Pseudo-Chrysostom: Or, by the feet of Christ we may understand Christians, especially the Apostles, and other preachers, among whom was John Baptist; and the shoes are the infirmities with which he loads the preachers. These shoes all Christ's preachers wear; and John also wore them; but declares himself unworthy, that he might show the grace of Christ, and be greater than his deserts.

Jerome: In the other Gospels it is, whose shoe latchet I am not worthy to loose. Here his humility, there his ministry is intended; Christ is the Bridegroom, and John is not worthy to loose the Bridegroom's shoe, that his house be not called according to the Law of Moses and the example of Ruth, The house of him that hath his shoe loosed. (Deut. 25:10.)

Jerome: Either the Holy Ghost Himself is a fire, as we learn from the Acts, when there sat as it were fire on the tongues of the believers; and thus the word of the Lord was fulfilled who said, I am come to send fire on the earth, I will that it burn. (Luke 12:49.) Or, we are baptized now with the Spirit, hereafter with fire; as the Apostle speaks, Fire shall try every man's work, of what sort it ise. (1 Cor. 3:13.)

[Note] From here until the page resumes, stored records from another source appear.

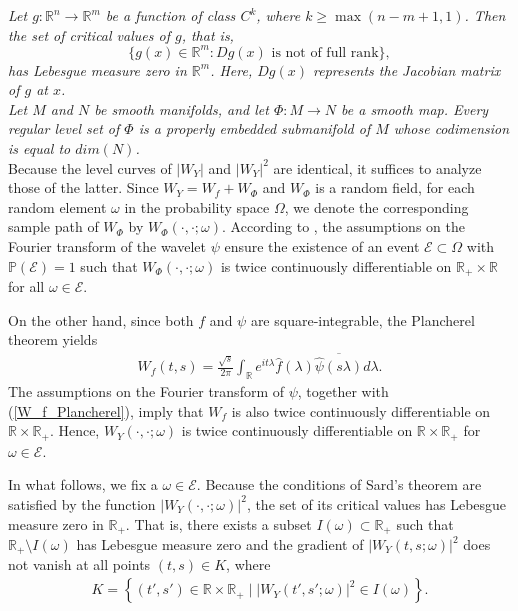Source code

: \documentclass{amsart}
\begin{document}
 \cite[Chapter 6]{lee2013introduction}
{\it Let \( g : \mathbb{R}^n \to \mathbb{R}^m \) be a function of class \( C^k \), where \( k \ge \max(n - m + 1, 1) \). Then the set of \emph{critical values} of \(g \), that is,
\[
\{ g(x) \in \mathbb{R}^m : Dg(x) \text{ is not of full rank} \},
\]
has Lebesgue measure zero in \( \mathbb{R}^m \). Here, $Dg(x)$ represents the Jacobian matrix of $g$ at $x$.
}
\\
 \cite[Corollary A.26]{lee2018introduction}  {\it Let
$M$ and $N$ be smooth manifolds, and let $\Phi:M\rightarrow N$ be a smooth map. Every regular level
set of $\Phi$   is a properly embedded submanifold of $M$ whose codimension is equal to
$dim(N)$.}
\\




Because the level curves of $|W_{Y}|$ and $|W_{Y}|^2$ are identical, it suffices to analyze those of the latter.
Since $W_{Y}=W_{f}+W_{\Phi}$ and $W_{\Phi}$
is a random field, for each random element $\omega$ in the probability space $\Omega$,
we denote the corresponding sample path of $W_{\Phi}$ by $W_{\Phi}(\cdot,\cdot;\omega)$.
According to \cite[Proposition 1]{liu2024analyzing}, the assumptions on the Fourier transform of the wavelet $\psi$
ensure the existence of an event $\mathcal{E}\subset \Omega$ with $\mathbb{P}(\mathcal{E})=1$ such that
 $W_{\Phi}(\cdot,\cdot;\omega)$ is twice continuously differentiable on $\mathbb{R}_{+}\times \mathbb{R}$ for all $\omega\in \mathcal{E}$.


On the other hand, since both $f$ and $\psi$ are square-integrable, the Plancherel theorem yields
\begin{align}\label{W_f_Plancherel}
W_{f}(t,s) = \frac{\sqrt{s}}{2\pi}\int_{\mathbb{R}}e^{it\lambda}\widehat{f}(\lambda)\overline{\widehat{\psi}(s\lambda)}d\lambda.
\end{align}
The assumptions on the Fourier transform of $\psi$, together with (\ref{W_f_Plancherel}),
imply that $W_{f}$ is also twice continuously differentiable on $\mathbb{R}\times \mathbb{R}_{+}$.
Hence, $W_{Y}(\cdot,\cdot;\omega)$
is twice continuously differentiable on $\mathbb{R}\times \mathbb{R}_{+}$ for $\omega\in\mathcal{E}$.




In what follows, we fix a $\omega\in\mathcal{E}$.
Because the conditions of Sard's theorem are satisfied by the function $|W_{Y}(\cdot,\cdot;\omega)|^{2}$,
the set of its critical values has Lebesgue measure zero in $\mathbb{R}_{+}$.
That is, there exists a subset $I(\omega)\subset\mathbb{R}_{+}$ such that
$\mathbb{R}_{+}\setminus I(\omega)$ has Lebesgue measure zero and the gradient of
$|W_{Y}(t,s;\omega)|^2$ does not vanish at all points $(t,s)\in K$, where
\begin{align*}
K = \left\{(t',s')\in \mathbb{R}\times \mathbb{R}_{+}\mid |W_{Y}(t',s';\omega)|^2 \in  I(\omega)\right\}.
\end{align*}
\end{document}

Chrysostom: He does not say, shall give you the Holy Ghost, but shall baptize you in the Holy Ghost, showing in metaphor the abundance of the grace. fThis further shows, that even under the faith there is need of the will alone for justification, not of labours and toilings; and even as easy a thing as it is to be baptized, even so easy a thing it is to be changed and made better. By fire he signifies the strength of grace which cannot be overcome, and that it may be understood that He makes His own people at once like to the great and old prophets, most of the prophetic visions were by fire.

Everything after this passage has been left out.